[Intel-gfx] [PATCH 3/3] drm/i915/execlists: Offline error capture

Thu Jan 16 18:32:31 UTC 2020

Quoting Tvrtko Ursulin (2020-01-16 18:14:24)
> 
> On 16/01/2020 17:48, Chris Wilson wrote:
> > Quoting Tvrtko Ursulin (2020-01-16 17:22:10)
> >>
> >> On 15/01/2020 08:33, Chris Wilson wrote:
> >>> +     /*
> >>> +      * We need to _quickly_ capture the engine state before we reset.
> >>> +      * We are inside an atomic section (softirq) here and we are delaying
> >>> +      * the forced preemption event.
> >>> +      */
> >>> +     cap->error = capture_regs(engine);
> >>> +     if (!cap->error)
> >>> +             goto err_free;
> >>> +
> >>> +     if (i915_request_completed(cap->rq)) /* oops, not so guilty! */
> >>> +             goto err_store;
> >>
> >> Should this be a bug on? Doesn't look active_request() can return a
> >> non-completed request. Hm I guess we can make a wrong decision to reset
> >> the engine.
> > 
> > Aye. Until we actually invoke the reset, the engine is still active and
> > so may have advanced. We call ring_set_paused() so it doesn't get too
> > far ahead, but that still lets the breadcrumb tick over, so it is still
> > possible for the active_request() to complete (but no more).
> 
> ...
> 
> >> But in any case, if request has completed in the meantime, why go to
> >> i915_error_state_store which will log a hang in dmesg?
> > 
> > Because we are about to call intel_reset_engine(), so want some debug
> > clue as to why we got into a situation where we invoked the forced
> > preemption. I thought it might be useful to see the engine state, and to
> > drop the "oops, please file a bug request" because of the reset.
> 
> ... so we could still decide to bail out if request completed in the 
> meantime and give up on the whole reset business. Why not if not? I 
> guess it is of little practical difference, micro-second here or there 
> before a potential false positive.

(When I first added the check here, it was following a hacky
__intel_gt_reset() to ensure the engine had stopped, so I needed to
always do a real reset to cleanup the mess.)

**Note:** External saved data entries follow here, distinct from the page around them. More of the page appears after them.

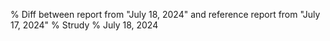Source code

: % Diff between report from "July 18, 2024" and reference report from "July 17, 2024"
% Strudy
% July 18, 2024


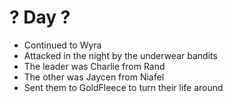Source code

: # ? Day ?

- Continued to Wyra
- Attacked in the night by the underwear bandits
- The leader was Charlie from Rand
- The other was Jaycen from Niafel
- Sent them to GoldFleece to turn their life around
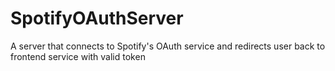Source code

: # SpotifyOAuthServer
A server that connects to Spotify's OAuth service and redirects user back to frontend service with valid token
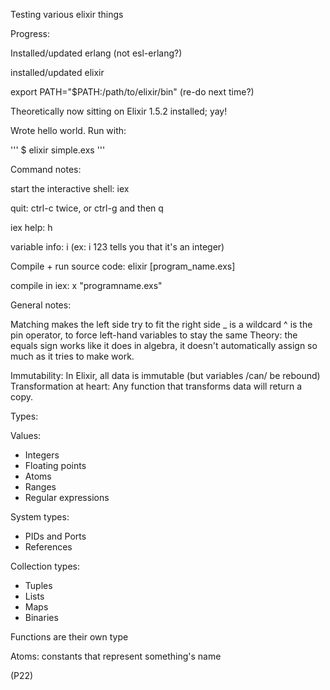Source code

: Testing various elixir things

Progress: 

Installed/updated erlang (not esl-erlang?)

installed/updated elixir

export PATH="$PATH:/path/to/elixir/bin" (re-do next time?)

Theoretically now sitting on Elixir 1.5.2 installed; yay!

Wrote hello world. Run with:

'''
$ elixir simple.exs
'''

Command notes:

start the interactive shell:
iex

quit:
ctrl-c twice, or ctrl-g and then q

iex help:
h

variable info:
i
(ex: i 123 tells you that it's an integer)

Compile + run source code:
elixir [program_name.exs]

compile in iex:
x "programname.exs"

General notes:

Matching makes the left side try to fit the right side
_ is a wildcard
^ is the pin operator, to force left-hand variables to stay the same
Theory: the equals sign works like it does in algebra, it doesn't automatically assign so much as it tries to make work.

Immutability:
In Elixir, all data is immutable
(but variables /can/ be rebound)
Transformation at heart: Any function that transforms data will return a copy.

Types:

Values: 
* Integers
* Floating points
* Atoms
* Ranges
* Regular expressions

System types:
* PIDs and Ports
* References

Collection types:
* Tuples
* Lists
* Maps
* Binaries

Functions are their own type

Atoms: constants that represent something's name

(P22)
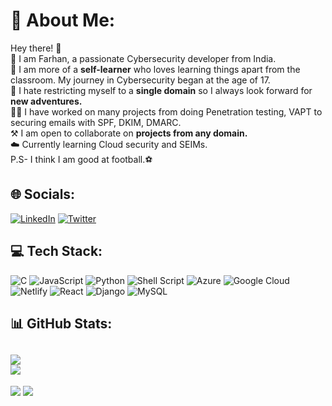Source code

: # 💫 About Me:
Hey there! 👋 <br>
🙂 I am Farhan, a passionate Cybersecurity developer from India.<br>
🧠 I am more of a <b>self-learner</b> who loves learning things apart from the classroom. My journey in Cybersecurity began at the age of 17.<br>
🤟 I hate restricting myself to a <b>single domain</b> so I always look forward for <b>new adventures.</b></br>
👨‍💻 I have worked on many projects from doing Penetration testing, VAPT to securing emails with SPF, DKIM, DMARC.<br>
⚒️ I am open to collaborate on <b>projects from any domain.</b><br>
☁️ Currently learning Cloud security and SEIMs.<br>
P.S- I think I am good at football.⚽


## 🌐 Socials:
[![LinkedIn](https://img.shields.io/badge/LinkedIn-%230077B5.svg?logo=linkedin&logoColor=white)](https://linkedin.com/in/ansari-farhan) [![Twitter](https://img.shields.io/badge/Twitter-%231DA1F2.svg?logo=Twitter&logoColor=white)](https://twitter.com/fxrhanansari) 

## 💻 Tech Stack:
![C](https://img.shields.io/badge/c-%2300599C.svg?style=for-the-badge&logo=c&logoColor=white) ![JavaScript](https://img.shields.io/badge/javascript-%23323330.svg?style=for-the-badge&logo=javascript&logoColor=%23F7DF1E) ![Python](https://img.shields.io/badge/python-3670A0?style=for-the-badge&logo=python&logoColor=ffdd54) ![Shell Script](https://img.shields.io/badge/shell_script-%23121011.svg?style=for-the-badge&logo=gnu-bash&logoColor=white) ![Azure](https://img.shields.io/badge/azure-%230072C6.svg?style=for-the-badge&logo=azure-devops&logoColor=white) ![Google Cloud](https://img.shields.io/badge/Google%20Cloud-%234285F4.svg?style=for-the-badge&logo=google-cloud&logoColor=white) ![Netlify](https://img.shields.io/badge/netlify-%23000000.svg?style=for-the-badge&logo=netlify&logoColor=#00C7B7) ![React](https://img.shields.io/badge/react-%2320232a.svg?style=for-the-badge&logo=react&logoColor=%2361DAFB) ![Django](https://img.shields.io/badge/django-%23092E20.svg?style=for-the-badge&logo=django&logoColor=white) ![MySQL](https://img.shields.io/badge/mysql-%2300f.svg?style=for-the-badge&logo=mysql&logoColor=white)
## 📊 GitHub Stats:
![](https://github-readme-stats.vercel.app/api?username=fxrhan&theme=tokyonight&hide_border=false&include_all_commits=false&count_private=false)<br/>
![](https://github-readme-stats.vercel.app/api/top-langs/?username=fxrhan&theme=tokyonight&hide_border=false&include_all_commits=false&count_private=false&layout=compact)
---
[![](https://visitcount.itsvg.in/api?id=fxrhan&icon=0&color=0)](https://visitcount.itsvg.in)
![](https://quotes-github-readme.vercel.app/api?type=horizontal&theme=radical)
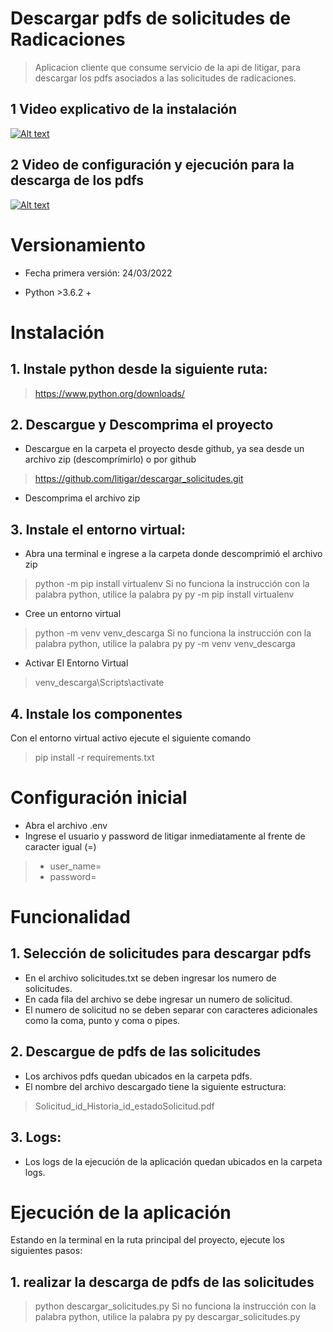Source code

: # Descargar pdfs de solicitudes de Radicaciones
> Aplicacion cliente que consume servicio de la api de litigar, para descargar los pdfs asociados a las solicitudes de radicaciones.
## 1 Video explicativo de la instalación
[![Alt text](https://img.youtube.com/vi/TWMNQ5hEILA/0.jpg)](https://www.youtube.com/watch?v=TWMNQ5hEILA)
## 2 Video de configuración y ejecución para la descarga de los pdfs
[![Alt text](https://img.youtube.com/vi/im43fsOfZSg/0.jpg)](https://www.youtube.com/watch?v=im43fsOfZSg)
# Versionamiento
- Fecha primera versión: 24/03/2022
* Python >3.6.2 +
# Instalación
## 1. Instale python desde la siguiente ruta:
> https://www.python.org/downloads/
## 2. Descargue y Descomprima el proyecto
- Descargue en la carpeta el proyecto desde github, ya sea desde un archivo zip (descomprímirlo) o por github
> https://github.com/litigar/descargar_solicitudes.git
- Descomprima el archivo zip 
## 3. Instale el entorno virtual:
- Abra una terminal e ingrese a la carpeta donde descomprimió el archivo zip 
> python -m pip install virtualenv
Si no funciona la instrucción con la palabra python, utilice la palabra py
> py -m pip install virtualenv
- Cree un entorno virtual
> python -m venv venv_descarga
Si no funciona la instrucción con la palabra python, utilice la palabra py
> py -m venv venv_descarga
- Activar El Entorno Virtual
> venv_descarga\Scripts\activate
## 4. Instale los componentes
Con el entorno virtual activo ejecute el siguiente comando
> pip install -r requirements.txt
# Configuración inicial
- Abra el archivo .env
- Ingrese el usuario y password de litigar inmediatamente al frente de caracter igual (=)
> - user_name=
> - password=
# Funcionalidad
## 1. Selección de solicitudes para descargar pdfs
- En el archivo solicitudes.txt se deben ingresar los numero de solicitudes.
- En cada fila del archivo se debe ingresar un numero de solicitud.
- El numero de solicitud no se deben separar con caracteres adicionales como la coma, punto y coma o pipes.
## 2. Descargue de pdfs de las solicitudes
- Los archivos pdfs quedan ubicados en la carpeta pdfs.
- El nombre del archivo descargado tiene la siguiente estructura:
> Solicitud_id_Historia_id_estadoSolicitud.pdf
## 3. Logs:
- Los logs de la ejecución de la aplicación quedan ubicados en la carpeta logs.
# Ejecución de la aplicación
Estando en la terminal en la ruta principal del proyecto, ejecute los siguientes pasos:
## 1. realizar la descarga de pdfs de las solicitudes
> python descargar_solicitudes.py
Si no funciona la instrucción con la palabra python, utilice la palabra py
> py descargar_solicitudes.py

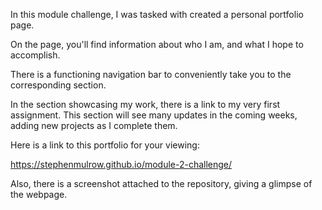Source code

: In this module challenge, I was tasked with created a personal portfolio page. 

On the page, you'll find information about who I am, and what I hope to accomplish. 

There is a functioning navigation bar to conveniently take you to the corresponding section.

In the section showcasing my work, there is a link to my very first assignment. This section will see many updates in the coming weeks, adding new projects as I complete them. 

Here is a link to this portfolio for your viewing: 

https://stephenmulrow.github.io/module-2-challenge/

Also, there is a screenshot attached to the repository, giving a glimpse of the webpage.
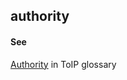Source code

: ## authority

<h4>See</h4><p><a href="https://github.com/trustoverip/toip/wiki/authority">Authority</a> in ToIP glossary</p>

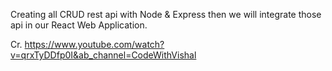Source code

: Creating all CRUD rest api with Node & Express then we will integrate those api in our React Web Application.

Cr. https://www.youtube.com/watch?v=qrxTyDDfp0I&ab_channel=CodeWithVishal
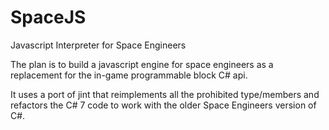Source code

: # SpaceJS
Javascript Interpreter for Space Engineers

The plan is to build a javascript engine for space engineers as a replacement for the in-game programmable block C# api.

It uses a port of jint that reimplements all the prohibited type/members and refactors the C# 7 code to work with the older Space Engineers version of C#.
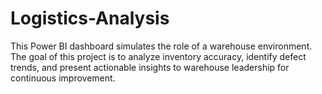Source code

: # Logistics-Analysis
This Power BI dashboard simulates the role of a warehouse environment. The goal of this project is to analyze inventory accuracy, identify defect trends, and present actionable insights to warehouse leadership for continuous improvement.
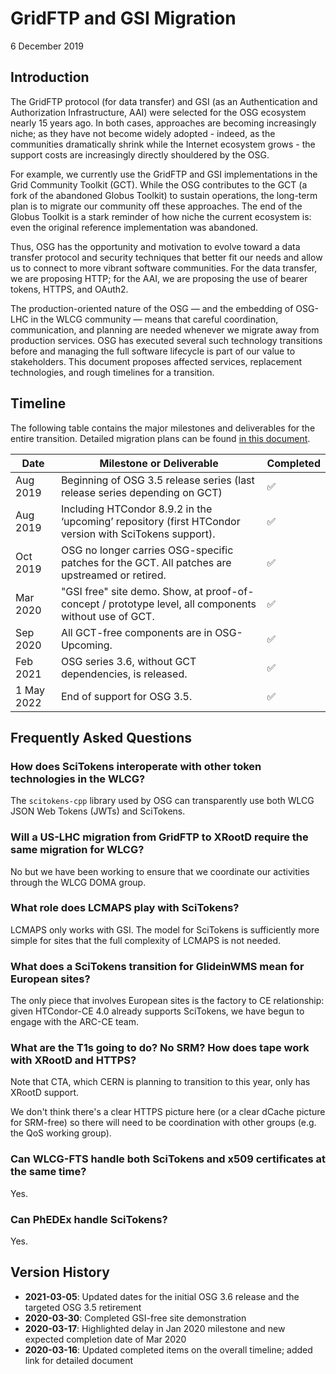 GridFTP and GSI Migration
=========================

6 December 2019

Introduction
------------

The GridFTP protocol (for data transfer) and GSI (as an Authentication and Authorization Infrastructure, AAI) were
selected for the OSG ecosystem nearly 15 years ago.
In both cases, approaches are becoming increasingly niche; as they have not become widely adopted - indeed, as the
communities dramatically shrink while the Internet ecosystem grows - the support costs are increasingly directly
shouldered by the OSG.

For example, we currently use the GridFTP and GSI implementations in the Grid Community Toolkit (GCT).
While the OSG contributes to the GCT (a fork of the abandoned Globus Toolkit) to sustain operations, the long-term plan
is to migrate our community off these approaches.
The end of the Globus Toolkit is a stark reminder of how niche the current ecosystem is: even the original reference
implementation was abandoned.

Thus, OSG has the opportunity and motivation to evolve toward a data transfer protocol and security techniques that
better fit our needs and allow us to connect to more vibrant software communities.
For the data transfer, we are proposing HTTP; for the AAI, we are proposing the use of bearer tokens, HTTPS, and OAuth2.

The production-oriented nature of the OSG &mdash; and the embedding of OSG-LHC in the WLCG community &mdash; means that
careful coordination, communication, and planning are needed whenever we migrate away from production services.
OSG has executed several such technology transitions before and managing the full software lifecycle is part of our
value to stakeholders.  This document proposes affected services, replacement technologies, and rough timelines for a
transition.

Timeline
--------

The following table contains the major milestones and deliverables for the entire transition.
Detailed migration plans can be found [in this document](https://docs.google.com/a/wisc.edu/document/d/1DAFeAaUmHHVcJGZMTIDUtLs9koCruQRDY1sJq1opeNs/edit?usp=sharing).

| **Date**   | **Milestone or Deliverable**                                                                           | **Completed** |
|------------|--------------------------------------------------------------------------------------------------------|---------------|
| Aug 2019   | Beginning of OSG 3.5 release series (last release series depending on GCT)                             | &#9989;       |
| Aug 2019   | Including HTCondor 8.9.2 in the ‘upcoming’ repository (first HTCondor version with SciTokens support). | &#9989;       |
| Oct 2019   | OSG no longer carries OSG-specific patches for the GCT.  All patches are upstreamed or retired.        | &#9989;       |
| Mar 2020   | "GSI free" site demo. Show, at proof-of-concept / prototype level, all components without use of GCT.  | &#9989;       |
| Sep 2020   | All GCT-free components are in OSG-Upcoming.                                                           | &#9989;       |
| Feb 2021   | OSG series 3.6, without GCT dependencies, is released.                                                 | &#9989;       |
| 1 May 2022 | End of support for OSG 3.5.                                                                            | &#9989;       |

Frequently Asked Questions
--------------------------

### How does SciTokens interoperate with other token technologies in the WLCG? ###

The `scitokens-cpp` library used by OSG can transparently use both WLCG JSON Web Tokens (JWTs) and SciTokens.

### Will a US-LHC migration from GridFTP to XRootD require the same migration for WLCG? ###

No but we have been working to ensure that we coordinate our activities through the WLCG DOMA group.

### What role does LCMAPS play with SciTokens? ###

LCMAPS only works with GSI.
The model for SciTokens is sufficiently more simple for sites that the full complexity of LCMAPS is not needed.

### What does a SciTokens transition for GlideinWMS mean for European sites? ###

The only piece that involves European sites is the factory to CE relationship:
given HTCondor-CE 4.0 already supports SciTokens, we have begun to engage with the ARC-CE team.

### What are the T1s going to do? No SRM? How does tape work with XRootD and HTTPS? ###

Note that CTA, which CERN is planning to transition to this year, only has XRootD support.

We don't think there's a clear HTTPS picture here (or a clear dCache picture for SRM-free) so there will need to be
coordination with other groups (e.g. the QoS working group).

### Can WLCG-FTS handle both SciTokens and x509 certificates at the same time? ###

Yes.

### Can PhEDEx handle SciTokens? ###

Yes.

Version History
---------------

- **2021-03-05**: Updated dates for the initial OSG 3.6 release and the targeted OSG 3.5 retirement
- **2020-03-30**: Completed GSI-free site demonstration
- **2020-03-17**: Highlighted delay in Jan 2020 milestone and new expected completion date of Mar 2020
- **2020-03-16**: Updated completed items on the overall timeline; added link for detailed document
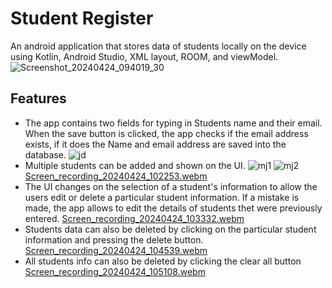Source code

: # Student Register
An android application that stores data of students locally on the device using Kotlin, Android Studio, XML layout, ROOM, and viewModel.
![Screenshot_20240424_094019_30](https://github.com/Oluwadhara/Student-Register/assets/99046185/ac3db1a7-1ba9-41de-ac7a-b53ab214c31f)
## Features
- The app contains two fields for typing in Students name and their email. When the save button is clicked, the app checks if the email address exists, if it does the Name and email address are saved into the database.
![jd](https://github.com/Oluwadhara/Student-Register/assets/99046185/8dcd3b52-e1ad-45bc-97fa-1766029658d1)
- Multiple students can be added and shown on the UI.
![mj1](https://github.com/Oluwadhara/Student-Register/assets/99046185/4bb84a2f-1c11-439b-aef2-b12c8665c169)
![mj2](https://github.com/Oluwadhara/Student-Register/assets/99046185/b349ed17-2836-46df-b9be-6dcf422e3889)
[Screen_recording_20240424_102253.webm](https://github.com/Oluwadhara/Student-Register/assets/99046185/73de3f85-58dc-4975-a5a7-505386bede46)
- The UI changes on the selection of a student's information to allow the users edit or delete a particular student information. If a mistake is made, the app allows to edit the details of students thet were previously entered.
[Screen_recording_20240424_103332.webm](https://github.com/Oluwadhara/Student-Register/assets/99046185/ab6d9595-d337-4553-b73b-b279e1848234)
- Students data can also be deleted by clicking on the particular student information and pressing the delete button.
[Screen_recording_20240424_104539.webm](https://github.com/Oluwadhara/Student-Register/assets/99046185/d49aa9df-4d80-4f27-8fd4-775cf955365d)
- All students info can also be deleted by clicking the clear all button
[Screen_recording_20240424_105108.webm](https://github.com/Oluwadhara/Student-Register/assets/99046185/3c277563-8336-49b0-b3db-e74248af7b80)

Hmm. I was about to say "but the preemption window expired and we need
to reset". However, if we have completed this request and having done
since our earlier inspection, it must also hit an arbitration point
where the preemption will take place.

So yes, we can bail out here quietly if we find ourselves with a
completed request at the last moment.

For simplicity, I'm just going to ignore the troublemaker and put it on
the hold list.

         * Note that because we have not yet reset the engine at this point,
         * it is possible for the request that we have identified as being
         * guilty, did in fact complete and we will then hit an arbitration
         * point allowing the preemption to succeed. The likelihood of that
         * is very low (as the capturing of the engine registers should be
         * fast enough to run inside an irq-off atomic section!), so we will
         * simply hold that request accountable for being non-preemptible
         * long enough to force the reset.

We will then skip the completed request when it comes time to dequeue.
Business as usual in the land of preempt-to-busy.
-Chris